### Your goal
Once the line containing "ocultar celdas vacías" is found, please set it down along with each following line, exactly, to the end of the material.

### Data supplied
▼

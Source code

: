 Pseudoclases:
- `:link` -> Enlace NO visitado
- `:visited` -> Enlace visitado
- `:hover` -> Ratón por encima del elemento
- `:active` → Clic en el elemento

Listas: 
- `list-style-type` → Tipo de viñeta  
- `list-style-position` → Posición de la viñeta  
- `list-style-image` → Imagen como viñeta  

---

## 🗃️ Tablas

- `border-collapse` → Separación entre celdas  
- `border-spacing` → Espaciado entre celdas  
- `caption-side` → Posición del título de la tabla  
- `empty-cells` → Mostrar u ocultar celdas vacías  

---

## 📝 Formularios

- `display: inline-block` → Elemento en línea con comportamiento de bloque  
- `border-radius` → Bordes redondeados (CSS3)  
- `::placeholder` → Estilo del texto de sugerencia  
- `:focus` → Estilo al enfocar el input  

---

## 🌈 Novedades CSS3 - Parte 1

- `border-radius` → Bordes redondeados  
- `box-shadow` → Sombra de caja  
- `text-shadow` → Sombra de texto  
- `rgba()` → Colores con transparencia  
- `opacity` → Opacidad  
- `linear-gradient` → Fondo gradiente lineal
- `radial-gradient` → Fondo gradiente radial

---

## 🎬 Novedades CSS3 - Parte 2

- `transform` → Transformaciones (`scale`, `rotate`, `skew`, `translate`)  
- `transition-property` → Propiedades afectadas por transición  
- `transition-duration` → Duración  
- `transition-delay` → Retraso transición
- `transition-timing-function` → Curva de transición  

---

▲

### Exercise result
- `empty-cells` → Mostrar u ocultar celdas vacías  

---

## 📝 Formularios

- `display: inline-block` → Elemento en línea con comportamiento de bloque  
- `border-radius` → Bordes redondeados (CSS3)  
- `::placeholder` → Estilo del texto de sugerencia  
- `:focus` → Estilo al enfocar el input  

---

## 🌈 Novedades CSS3 - Parte 1

- `border-radius` → Bordes redondeados  
- `box-shadow` → Sombra de caja  
- `text-shadow` → Sombra de texto  
- `rgba()` → Colores con transparencia  
- `opacity` → Opacidad  
- `linear-gradient` → Fondo gradiente lineal
- `radial-gradient` → Fondo gradiente radial

---

## 🎬 Novedades CSS3 - Parte 2

- `transform` → Transformaciones (`scale`, `rotate`, `skew`, `translate`)  
- `transition-property` → Propiedades afectadas por transición  
- `transition-duration` → Duración  
- `transition-delay` → Retraso transición
- `transition-timing-function` → Curva de transición  

---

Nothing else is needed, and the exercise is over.